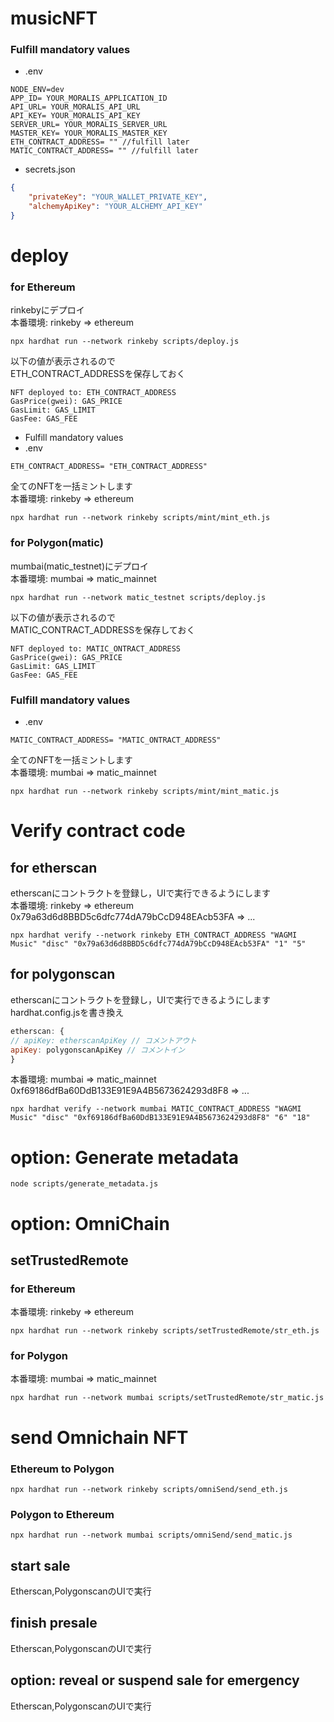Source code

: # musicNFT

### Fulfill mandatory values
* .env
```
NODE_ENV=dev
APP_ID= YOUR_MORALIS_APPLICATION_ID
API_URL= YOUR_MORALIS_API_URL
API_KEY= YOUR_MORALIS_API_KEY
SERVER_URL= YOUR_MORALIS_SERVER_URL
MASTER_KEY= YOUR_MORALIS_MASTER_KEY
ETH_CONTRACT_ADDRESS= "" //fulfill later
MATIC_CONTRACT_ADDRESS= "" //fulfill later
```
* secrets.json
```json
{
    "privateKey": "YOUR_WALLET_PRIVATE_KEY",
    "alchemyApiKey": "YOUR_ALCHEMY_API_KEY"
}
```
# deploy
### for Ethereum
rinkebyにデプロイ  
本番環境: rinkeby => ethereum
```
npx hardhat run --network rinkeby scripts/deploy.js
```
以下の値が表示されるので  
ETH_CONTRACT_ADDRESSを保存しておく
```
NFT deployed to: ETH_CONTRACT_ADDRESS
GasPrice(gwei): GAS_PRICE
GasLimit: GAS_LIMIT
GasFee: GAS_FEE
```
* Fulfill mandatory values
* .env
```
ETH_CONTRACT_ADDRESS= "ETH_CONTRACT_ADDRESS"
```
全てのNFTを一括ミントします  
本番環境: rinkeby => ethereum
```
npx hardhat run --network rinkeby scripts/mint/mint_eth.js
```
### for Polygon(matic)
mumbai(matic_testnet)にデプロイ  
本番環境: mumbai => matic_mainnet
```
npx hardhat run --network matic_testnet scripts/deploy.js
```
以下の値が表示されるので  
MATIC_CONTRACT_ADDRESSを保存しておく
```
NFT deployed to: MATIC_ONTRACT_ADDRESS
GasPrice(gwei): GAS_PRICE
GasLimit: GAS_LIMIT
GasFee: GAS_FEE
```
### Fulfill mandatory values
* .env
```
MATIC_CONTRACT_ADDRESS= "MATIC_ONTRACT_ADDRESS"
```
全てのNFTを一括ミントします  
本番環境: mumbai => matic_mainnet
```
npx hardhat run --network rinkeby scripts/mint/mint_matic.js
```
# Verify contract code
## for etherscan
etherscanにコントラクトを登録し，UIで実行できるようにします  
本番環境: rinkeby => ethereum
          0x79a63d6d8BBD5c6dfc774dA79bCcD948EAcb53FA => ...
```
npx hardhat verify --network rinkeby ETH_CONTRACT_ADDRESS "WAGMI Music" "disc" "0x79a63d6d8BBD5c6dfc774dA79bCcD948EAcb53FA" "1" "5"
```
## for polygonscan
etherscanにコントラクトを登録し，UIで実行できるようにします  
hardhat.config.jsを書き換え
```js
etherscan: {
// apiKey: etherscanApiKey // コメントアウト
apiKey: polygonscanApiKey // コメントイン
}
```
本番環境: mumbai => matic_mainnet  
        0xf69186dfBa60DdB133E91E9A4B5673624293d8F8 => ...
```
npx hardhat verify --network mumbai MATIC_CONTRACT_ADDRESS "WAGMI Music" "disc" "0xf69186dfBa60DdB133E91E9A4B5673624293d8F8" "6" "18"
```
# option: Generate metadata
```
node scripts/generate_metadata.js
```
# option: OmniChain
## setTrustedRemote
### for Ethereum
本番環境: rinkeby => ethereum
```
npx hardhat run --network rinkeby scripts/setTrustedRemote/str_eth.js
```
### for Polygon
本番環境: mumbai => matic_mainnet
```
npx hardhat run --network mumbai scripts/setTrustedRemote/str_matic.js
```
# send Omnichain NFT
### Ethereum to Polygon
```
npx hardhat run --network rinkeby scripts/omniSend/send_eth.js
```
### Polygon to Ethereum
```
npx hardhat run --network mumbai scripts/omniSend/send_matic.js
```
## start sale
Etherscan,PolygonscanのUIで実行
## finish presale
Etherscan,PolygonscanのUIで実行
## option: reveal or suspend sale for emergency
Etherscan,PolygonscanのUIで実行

PROBLEM STATEMENT: Would you reproduce, word for word, the lines from the one holding "# send Omnichain NFT" through the final line of the entries, both included?

YOUR RESPONSE:
# send Omnichain NFT
### Ethereum to Polygon
```
npx hardhat run --network rinkeby scripts/omniSend/send_eth.js
```
### Polygon to Ethereum
```
npx hardhat run --network mumbai scripts/omniSend/send_matic.js
```
## start sale
Etherscan,PolygonscanのUIで実行
## finish presale
Etherscan,PolygonscanのUIで実行
## option: reveal or suspend sale for emergency
Etherscan,PolygonscanのUIで実行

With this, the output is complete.